(Records from a data collection)

____

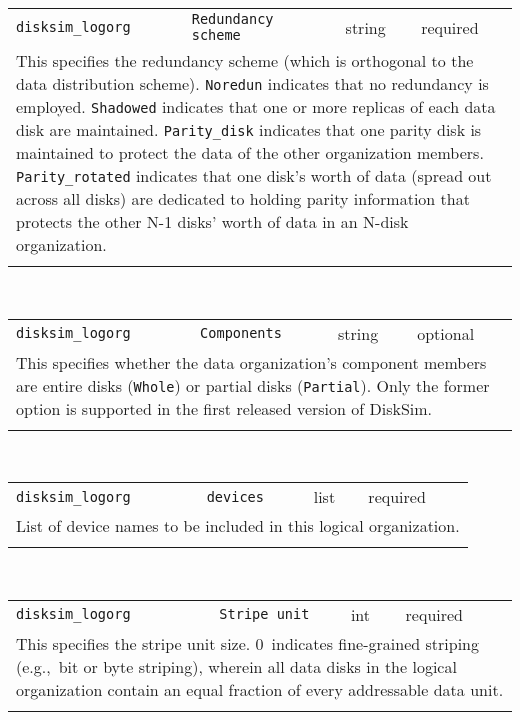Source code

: \begin{tabular}{|p{1.5in}|p{3.5in}|p{0.5in}|p{0.5in}|}
\cline{1-4}
\texttt{disksim\_logorg} & \texttt{Redundancy scheme} & string & required \\ 
\cline{1-4}
\multicolumn{4}{|p{6in}|}{
This specifies the redundancy scheme (which is orthogonal to the data
distribution scheme).
\texttt{Noredun} indicates that no redundancy is employed.
\texttt{Shadowed} indicates that one or more replicas of each data disk are
maintained.
\texttt{Parity\_disk} indicates that one parity disk is maintained to
protect the data of the other organization members.
\texttt{Parity\_rotated} indicates that one disk's worth of data (spread
out across all disks) are dedicated to holding parity information that
protects the other N-1 disks' worth of data in an N-disk organization.
}\\ 
\cline{1-4}
\multicolumn{4}{p{5in}}{}\\
\end{tabular}\\ 
\noindent 
\begin{tabular}{|p{1.5in}|p{3.5in}|p{0.5in}|p{0.5in}|}
\cline{1-4}
\texttt{disksim\_logorg} & \texttt{Components} & string & optional \\ 
\cline{1-4}
\multicolumn{4}{|p{6in}|}{
This specifies whether the data organization's component members are entire
disks (\texttt{Whole}) or partial disks (\texttt{Partial}). Only the former
option is supported in the first released version of DiskSim.
}\\ 
\cline{1-4}
\multicolumn{4}{p{5in}}{}\\
\end{tabular}\\ 
\noindent 
\begin{tabular}{|p{1.5in}|p{3.5in}|p{0.5in}|p{0.5in}|}
\cline{1-4}
\texttt{disksim\_logorg} & \texttt{devices} & list & required \\ 
\cline{1-4}
\multicolumn{4}{|p{6in}|}{
List of device names to be included in this logical organization.
}\\ 
\cline{1-4}
\multicolumn{4}{p{5in}}{}\\
\end{tabular}\\ 
\noindent 
\begin{tabular}{|p{1.5in}|p{3.5in}|p{0.5in}|p{0.5in}|}
\cline{1-4}
\texttt{disksim\_logorg} & \texttt{Stripe unit} & int & required \\ 
\cline{1-4}
\multicolumn{4}{|p{6in}|}{
This specifies the stripe unit size. 0~indicates fine-grained striping
(e.g.,~bit or byte striping), wherein all data disks in the logical
organization contain an equal fraction of every addressable data unit.
}\\ 
\cline{1-4}
\multicolumn{4}{p{5in}}{}\\
\end{tabular}\\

____

## ACTION ITEM
Each line from the beginning of the entries up to and including the one containing "distribution scheme)." must be restated exactly. Pictures are to be left out.

## ANSWER SECTION
Source code

: \begin{tabular}{|p{1.5in}|p{3.5in}|p{0.5in}|p{0.5in}|}
\cline{1-4}
\texttt{disksim\_logorg} & \texttt{Redundancy scheme} & string & required \\ 
\cline{1-4}
\multicolumn{4}{|p{6in}|}{
This specifies the redundancy scheme (which is orthogonal to the data
distribution scheme).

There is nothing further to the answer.